This is the 6th correction on S&P500 since 2009.  

E-mini S&P 500 FuturesCME

Description

In today's post, we will compare the current correction in S&P500 with all the similar corrections that happened since the beginning of the bull market in 2009 (the bottom of the 2008 financial crisis).

Why are we doing this? Because in the market, no situation is completely new, and by understanding similar situations in the past, and the following resolutions, we can get a good idea of how to react to the present.

I will be using the following parameters. Every decline of 15% or more will be considered a major correction. Under those parameters, we have 6 situations to analyze.
2010 / 2011 / 2015 / 2018 / 2020 (I bet you remember that) / 2022 (now).

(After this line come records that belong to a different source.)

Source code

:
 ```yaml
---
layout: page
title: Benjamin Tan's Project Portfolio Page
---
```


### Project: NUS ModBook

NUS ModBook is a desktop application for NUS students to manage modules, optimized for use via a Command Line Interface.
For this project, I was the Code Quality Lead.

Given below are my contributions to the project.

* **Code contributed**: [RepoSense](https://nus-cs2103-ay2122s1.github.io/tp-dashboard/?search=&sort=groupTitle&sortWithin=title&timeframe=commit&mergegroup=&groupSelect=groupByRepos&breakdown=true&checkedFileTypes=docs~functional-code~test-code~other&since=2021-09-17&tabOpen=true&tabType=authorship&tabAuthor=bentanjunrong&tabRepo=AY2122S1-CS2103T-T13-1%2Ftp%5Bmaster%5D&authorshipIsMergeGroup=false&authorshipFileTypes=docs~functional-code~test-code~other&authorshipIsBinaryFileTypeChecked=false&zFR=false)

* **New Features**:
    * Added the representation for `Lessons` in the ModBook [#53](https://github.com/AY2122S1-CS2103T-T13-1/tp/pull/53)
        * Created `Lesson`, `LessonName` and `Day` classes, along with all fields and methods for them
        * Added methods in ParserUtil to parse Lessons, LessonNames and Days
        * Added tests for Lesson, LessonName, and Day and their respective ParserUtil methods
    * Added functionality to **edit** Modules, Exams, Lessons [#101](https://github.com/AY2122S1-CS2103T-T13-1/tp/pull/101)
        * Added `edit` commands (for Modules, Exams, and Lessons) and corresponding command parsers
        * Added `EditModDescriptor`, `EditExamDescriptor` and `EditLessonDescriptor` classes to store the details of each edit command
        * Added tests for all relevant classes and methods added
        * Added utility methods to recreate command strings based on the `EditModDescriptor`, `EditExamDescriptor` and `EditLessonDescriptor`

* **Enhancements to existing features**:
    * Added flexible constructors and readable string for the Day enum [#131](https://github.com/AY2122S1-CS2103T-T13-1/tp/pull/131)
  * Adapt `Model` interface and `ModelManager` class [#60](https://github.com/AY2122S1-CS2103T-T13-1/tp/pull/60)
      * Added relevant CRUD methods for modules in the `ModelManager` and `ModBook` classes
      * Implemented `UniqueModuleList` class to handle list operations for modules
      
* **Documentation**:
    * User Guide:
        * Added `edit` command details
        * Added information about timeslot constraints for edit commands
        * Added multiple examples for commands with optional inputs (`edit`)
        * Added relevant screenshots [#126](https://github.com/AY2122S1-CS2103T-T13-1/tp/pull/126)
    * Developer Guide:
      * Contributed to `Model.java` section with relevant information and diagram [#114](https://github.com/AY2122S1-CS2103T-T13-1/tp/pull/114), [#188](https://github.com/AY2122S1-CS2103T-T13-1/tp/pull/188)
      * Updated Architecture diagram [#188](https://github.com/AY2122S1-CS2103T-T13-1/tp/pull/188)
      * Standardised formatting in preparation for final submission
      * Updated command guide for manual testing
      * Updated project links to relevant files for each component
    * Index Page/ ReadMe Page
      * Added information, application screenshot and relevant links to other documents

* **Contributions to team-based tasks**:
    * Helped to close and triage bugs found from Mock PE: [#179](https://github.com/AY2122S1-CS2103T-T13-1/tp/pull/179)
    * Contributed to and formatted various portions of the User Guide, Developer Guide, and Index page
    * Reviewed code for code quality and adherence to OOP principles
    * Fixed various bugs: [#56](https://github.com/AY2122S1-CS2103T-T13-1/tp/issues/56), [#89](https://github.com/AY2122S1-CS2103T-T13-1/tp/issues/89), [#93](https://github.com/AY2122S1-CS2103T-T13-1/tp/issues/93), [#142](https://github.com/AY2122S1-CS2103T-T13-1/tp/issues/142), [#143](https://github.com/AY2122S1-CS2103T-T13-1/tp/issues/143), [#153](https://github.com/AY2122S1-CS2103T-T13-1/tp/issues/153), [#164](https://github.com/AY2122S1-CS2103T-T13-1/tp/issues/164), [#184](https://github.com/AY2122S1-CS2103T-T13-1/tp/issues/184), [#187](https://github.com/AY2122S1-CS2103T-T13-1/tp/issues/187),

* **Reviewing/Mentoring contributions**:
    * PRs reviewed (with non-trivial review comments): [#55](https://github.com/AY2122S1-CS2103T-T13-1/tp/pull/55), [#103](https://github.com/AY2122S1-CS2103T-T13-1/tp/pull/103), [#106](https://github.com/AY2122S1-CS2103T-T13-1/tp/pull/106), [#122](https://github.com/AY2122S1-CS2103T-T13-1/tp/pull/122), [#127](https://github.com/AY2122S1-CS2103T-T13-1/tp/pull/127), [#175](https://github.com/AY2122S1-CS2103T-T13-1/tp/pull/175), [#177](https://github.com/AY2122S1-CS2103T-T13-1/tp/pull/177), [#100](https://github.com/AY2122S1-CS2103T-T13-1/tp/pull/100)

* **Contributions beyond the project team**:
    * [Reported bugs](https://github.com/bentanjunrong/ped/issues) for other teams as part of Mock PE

The information that you will see in the following pictures is:
a) % Decline
b) Duration from the beginning of the correction until the bottom of it.
c) The most external trendline of the corrections.

2010


2011


2015


2018


2020


2022


Alright. So how can I use this? You can use this in several ways. The most basic way is looking for patterns in specific areas you are interested in. For example, one of the main tools I use to look for setups is waiting for the breakout of the most external trendlines of corrections and then looking for corrective movements that I can use to set entry and stop levels. But that's my style. So you can use yours, like taking each of these scenarios and using moving averages, indicators, or whatever you prefer.

The key aspect here is that I have classified similar situations in terms of decline and Duration. Now it's up to you to develop setups around this, and you can test how your parameters would have worked on 5 scenarios in the past. If you see a clear edge, then you have a great opportunity to plan your next setup.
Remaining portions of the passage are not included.